I principali videogiochi a tema auto e moto pubblicati nel 2026

Il 2026 si sta rivelando un anno particolarmente vivace per i videogiochi di guida. Non tanto perché il mercato abbia già prodotto un’unica uscita capace di monopolizzare la conversazione, quanto perché nei primi mesi si è delineata una mappa molto più varia: simulatori motociclistici sempre più stratificati, racer arcade che provano a recuperare lo spirito degli anni Novanta, produzioni indie attente al rally e persino esperimenti che spostano la competizione motoristica fuori dall’asfalto tradizionale. 

È un panorama frammentato, ma proprio per questo interessante: il genere racing non vive più solo di grandi licenze annuali, bensì di interpretazioni diverse del piacere di guidare, correre, derapare e competere. Questo non solo per quanto concerne i giochi per console e PC, ma anche i mini giochi e le slot online a tema che si possono trovare sui portali autorizzati, come per esempio il casino online NetBet.

Concentriamoci però sui prodotti videoludici in questo caso, andando a scoprire i titoli più avveniristici e divertenti finora emersi durante l’annata.

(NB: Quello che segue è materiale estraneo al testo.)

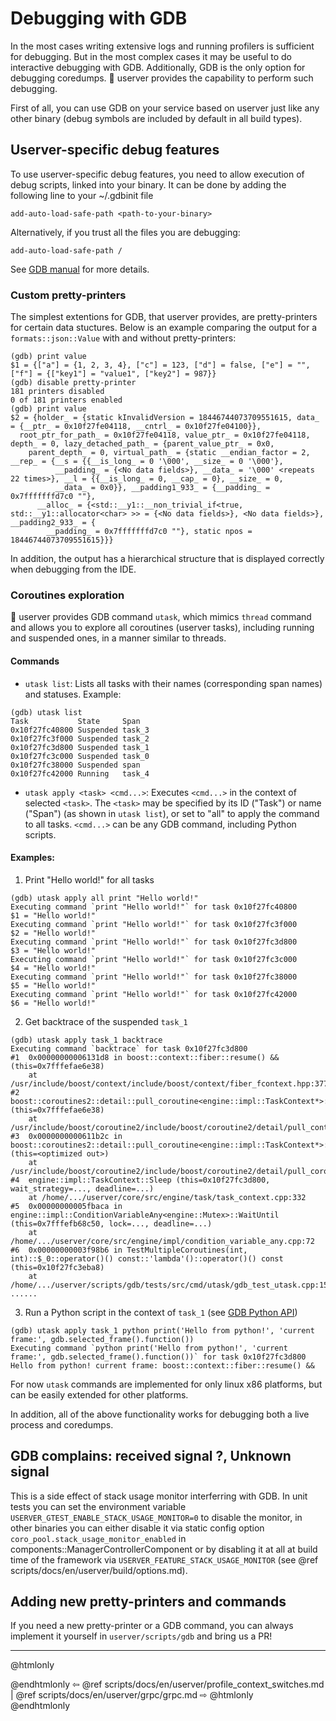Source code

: # Debugging with GDB

In the most cases writing extensive logs and running profilers is sufficient for debugging. But in the most complex
cases it may be useful to do interactive debugging with GDB. Additionally, GDB is the only option for debugging
coredumps. 🐙 userver provides the capability to perform such debugging.

First of all, you can use GDB on your service based on userver just like any other binary (debug symbols are included
by default in all build types).


## Userver-specific debug features

To use userver-specific debug features, you need to allow execution of debug scripts, linked into your binary.
It can be done by adding the following line to your ~/.gdbinit file
```
add-auto-load-safe-path <path-to-your-binary>
```
Alternatively, if you trust all the files you are debugging:
```
add-auto-load-safe-path /
```
See [GDB manual](https://www.sourceware.org/gdb/current/onlinedocs/gdb.html/Auto_002dloading-safe-path.html) for more details.


### Custom pretty-printers

The simplest extentions for GDB, that userver provides, are pretty-printers for certain data stuctures. Below is an
example comparing the output for a `formats::json::Value` with and without pretty-printers:

```
(gdb) print value
$1 = {["a"] = {1, 2, 3, 4}, ["c"] = 123, ["d"] = false, ["e"] = "", ["f"] = {["key1"] = "value1", ["key2"] = 987}}
(gdb) disable pretty-printer
181 printers disabled
0 of 181 printers enabled
(gdb) print value
$2 = {holder_ = {static kInvalidVersion = 18446744073709551615, data_ = {__ptr_ = 0x10f27fe04118, __cntrl_ = 0x10f27fe04100}}, 
  root_ptr_for_path_ = 0x10f27fe04118, value_ptr_ = 0x10f27fe04118, depth_ = 0, lazy_detached_path_ = {parent_value_ptr_ = 0x0, 
    parent_depth_ = 0, virtual_path_ = {static __endian_factor = 2, __rep_ = {__s = {{__is_long_ = 0 '\000', __size_ = 0 '\000'}, 
          __padding_ = {<No data fields>}, __data_ = '\000' <repeats 22 times>}, __l = {{__is_long_ = 0, __cap_ = 0}, __size_ = 0, 
          __data_ = 0x0}}, __padding1_933_ = {__padding_ = 0x7fffffffd7c0 ""}, 
      __alloc_ = {<std::__y1::__non_trivial_if<true, std::__y1::allocator<char> >> = {<No data fields>}, <No data fields>}, __padding2_933_ = {
        __padding_ = 0x7fffffffd7c0 ""}, static npos = 18446744073709551615}}}
```

In addition, the output has a hierarchical structure that is displayed correctly when debugging from the IDE.


### Coroutines exploration

🐙 userver provides GDB command `utask`, which mimics `thread` command and allows you to explore all coroutines
(userver tasks), including running and suspended ones, in a manner similar to threads.


#### Commands

* `utask list`: Lists all tasks with their names (corresponding span names) and statuses. Example:
```
(gdb) utask list 
Task           State     Span
0x10f27fc40800 Suspended task_3
0x10f27fc3f000 Suspended task_2
0x10f27fc3d800 Suspended task_1
0x10f27fc3c000 Suspended task_0
0x10f27fc38000 Suspended span
0x10f27fc42000 Running   task_4
```

* `utask apply <task> <cmd...>`: Executes `<cmd...>` in the context of selected `<task>`. The `<task>` may be 
specified by its ID ("Task") or name ("Span") (as shown in `utask list`), or set to "all" to apply the command to all
 tasks. `<cmd...>` can be any GDB command, including Python scripts.


#### Examples:
    
1. Print "Hello world!" for all tasks
```
(gdb) utask apply all print "Hello world!"
Executing command `print "Hello world!"` for task 0x10f27fc40800
$1 = "Hello world!"
Executing command `print "Hello world!"` for task 0x10f27fc3f000
$2 = "Hello world!"
Executing command `print "Hello world!"` for task 0x10f27fc3d800
$3 = "Hello world!"
Executing command `print "Hello world!"` for task 0x10f27fc3c000
$4 = "Hello world!"
Executing command `print "Hello world!"` for task 0x10f27fc38000
$5 = "Hello world!"
Executing command `print "Hello world!"` for task 0x10f27fc42000
$6 = "Hello world!"
```

2. Get backtrace of the suspended `task_1`
```
(gdb) utask apply task_1 backtrace
Executing command `backtrace` for task 0x10f27fc3d800
#1  0x00000000006131d8 in boost::context::fiber::resume() && (this=0x7fffefae6e38)
    at /usr/include/boost/context/include/boost/context/fiber_fcontext.hpp:377
#2  boost::coroutines2::detail::pull_coroutine<engine::impl::TaskContext*>::control_block::resume (this=0x7fffefae6e38)
    at /usr/include/boost/coroutine2/include/boost/coroutine2/detail/pull_control_block_cc.ipp:147
#3  0x0000000000611b2c in boost::coroutines2::detail::pull_coroutine<engine::impl::TaskContext*>::operator() (this=<optimized out>)
    at /usr/include/boost/coroutine2/include/boost/coroutine2/detail/pull_coroutine.ipp:77
#4  engine::impl::TaskContext::Sleep (this=0x10f27fc3d800, wait_strategy=..., deadline=...)
    at /home/.../userver/core/src/engine/task/task_context.cpp:332
#5  0x00000000005fbaca in engine::impl::ConditionVariableAny<engine::Mutex>::WaitUntil (this=0x7fffefb68c50, lock=..., deadline=...)
    at /home/.../userver/core/src/engine/impl/condition_variable_any.cpp:72
#6  0x00000000003f98b6 in TestMultipleCoroutines(int, int)::$_0::operator()() const::'lambda'()::operator()() const (this=0x10f27fc3eba8)
    at /home/.../userver/scripts/gdb/tests/src/cmd/utask/gdb_test_utask.cpp:158
......
```

3. Run a Python script in the context of `task_1` (see [GDB Python API](https://www.sourceware.org/gdb/current/onlinedocs/gdb.html/Python-API.html))
```
(gdb) utask apply task_1 python print('Hello from python!', 'current frame:', gdb.selected_frame().function())
Executing command `python print('Hello from python!', 'current frame:', gdb.selected_frame().function())` for task 0x10f27fc3d800
Hello from python! current frame: boost::context::fiber::resume() &&
```

For now `utask` commands are implemented for only linux x86 platforms, but can be easily extended for other platforms.

In addition, all of the above functionality works for debugging both a live process and coredumps.


## GDB complains: received signal ?, Unknown signal 

This is a side effect of stack usage monitor interferring with GDB. In unit tests you can set the environment variable
`USERVER_GTEST_ENABLE_STACK_USAGE_MONITOR=0` to disable the monitor, in other binaries you can either disable it
via static config option `coro_pool.stack_usage_monitor_enabled` in components::ManagerControllerComponent or by
disabling it at all at build time of the framework via `USERVER_FEATURE_STACK_USAGE_MONITOR`
(see @ref scripts/docs/en/userver/build/options.md).


## Adding new pretty-printers and commands

If you need a new pretty-printer or a GDB command, you can always implement it yourself in `userver/scripts/gdb` and
bring us a PR!


----------

@htmlonly <div class="bottom-nav"> @endhtmlonly
⇦ @ref scripts/docs/en/userver/profile_context_switches.md | @ref scripts/docs/en/userver/grpc/grpc.md ⇨
@htmlonly </div> @endhtmlonly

Le moto al centro: RIDE 6 e MotoGP 26 segnano il peso di Milestone

Il nome più ricorrente nella prima parte dell’anno è Milestone. Lo studio italiano ha aperto il 2026 con RIDE 6, nuovo capitolo della serie dedicata alla cultura motociclistica a tutto tondo. Il gioco è uscito su PlayStation 5, Xbox Series X|S e PC, proponendo una formula che punta meno sulla licenza sportiva pura e più sull’identità del motociclista: collezione, categorie diverse, eventi, progressione e una struttura da “festival” pensata per rendere più accessibile un prodotto che resta comunque fondato sulla sensibilità di guida a due ruote. La pagina Steam parla di oltre 250 moto e di competizioni su asfalto e sterrato, mentre le informazioni diffuse prima dell’uscita indicavano una rosa destinata ad ampliarsi con contenuti aggiuntivi.

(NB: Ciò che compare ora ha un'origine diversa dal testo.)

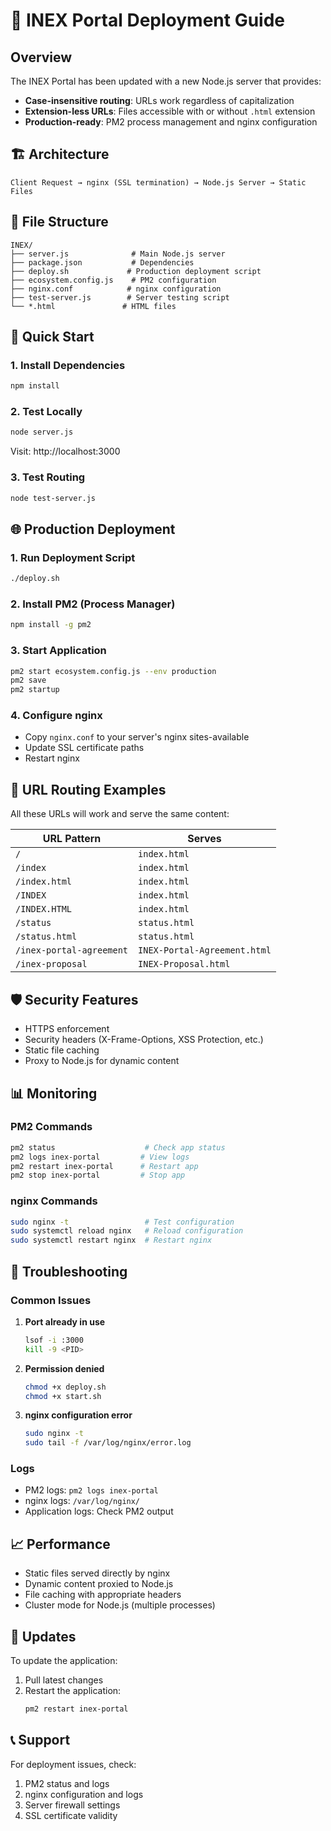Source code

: # 🚀 INEX Portal Deployment Guide

## Overview

The INEX Portal has been updated with a new Node.js server that provides:
- **Case-insensitive routing**: URLs work regardless of capitalization
- **Extension-less URLs**: Files accessible with or without `.html` extension
- **Production-ready**: PM2 process management and nginx configuration

## 🏗️ Architecture

```
Client Request → nginx (SSL termination) → Node.js Server → Static Files
```

## 📁 File Structure

```
INEX/
├── server.js              # Main Node.js server
├── package.json           # Dependencies
├── deploy.sh             # Production deployment script
├── ecosystem.config.js    # PM2 configuration
├── nginx.conf            # nginx configuration
├── test-server.js        # Server testing script
└── *.html               # HTML files
```

## 🚀 Quick Start

### 1. Install Dependencies
```bash
npm install
```

### 2. Test Locally
```bash
node server.js
```
Visit: http://localhost:3000

### 3. Test Routing
```bash
node test-server.js
```

## 🌐 Production Deployment

### 1. Run Deployment Script
```bash
./deploy.sh
```

### 2. Install PM2 (Process Manager)
```bash
npm install -g pm2
```

### 3. Start Application
```bash
pm2 start ecosystem.config.js --env production
pm2 save
pm2 startup
```

### 4. Configure nginx
- Copy `nginx.conf` to your server's nginx sites-available
- Update SSL certificate paths
- Restart nginx

## 🔗 URL Routing Examples

All these URLs will work and serve the same content:

| URL Pattern | Serves |
|-------------|---------|
| `/` | `index.html` |
| `/index` | `index.html` |
| `/index.html` | `index.html` |
| `/INDEX` | `index.html` |
| `/INDEX.HTML` | `index.html` |
| `/status` | `status.html` |
| `/status.html` | `status.html` |
| `/inex-portal-agreement` | `INEX-Portal-Agreement.html` |
| `/inex-proposal` | `INEX-Proposal.html` |

## 🛡️ Security Features

- HTTPS enforcement
- Security headers (X-Frame-Options, XSS Protection, etc.)
- Static file caching
- Proxy to Node.js for dynamic content

## 📊 Monitoring

### PM2 Commands
```bash
pm2 status                    # Check app status
pm2 logs inex-portal         # View logs
pm2 restart inex-portal      # Restart app
pm2 stop inex-portal         # Stop app
```

### nginx Commands
```bash
sudo nginx -t                 # Test configuration
sudo systemctl reload nginx   # Reload configuration
sudo systemctl restart nginx  # Restart nginx
```

## 🔧 Troubleshooting

### Common Issues

1. **Port already in use**
   ```bash
   lsof -i :3000
   kill -9 <PID>
   ```

2. **Permission denied**
   ```bash
   chmod +x deploy.sh
   chmod +x start.sh
   ```

3. **nginx configuration error**
   ```bash
   sudo nginx -t
   sudo tail -f /var/log/nginx/error.log
   ```

### Logs
- PM2 logs: `pm2 logs inex-portal`
- nginx logs: `/var/log/nginx/`
- Application logs: Check PM2 output

## 📈 Performance

- Static files served directly by nginx
- Dynamic content proxied to Node.js
- File caching with appropriate headers
- Cluster mode for Node.js (multiple processes)

## 🔄 Updates

To update the application:

1. Pull latest changes
2. Restart the application:
   ```bash
   pm2 restart inex-portal
   ```

## 📞 Support

For deployment issues, check:
1. PM2 status and logs
2. nginx configuration and logs
3. Server firewall settings
4. SSL certificate validity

La ricezione conferma un tratto ormai tipico della serie: RIDE 6 è solido, generoso, tecnicamente competente, ma non necessariamente rivoluzionario. Alcune recensioni hanno apprezzato il comportamento delle moto, la distinzione tra approcci arcade e pro e l’ampiezza del garage; altre hanno sottolineato una certa conservazione della formula e un’impostazione di carriera più appariscente che davvero nuova. È un gioco che parla soprattutto agli appassionati disposti a investire tempo nella curva di apprendimento, ma che cerca di non spaventare chi si avvicina per la prima volta alla simulazione motociclistica.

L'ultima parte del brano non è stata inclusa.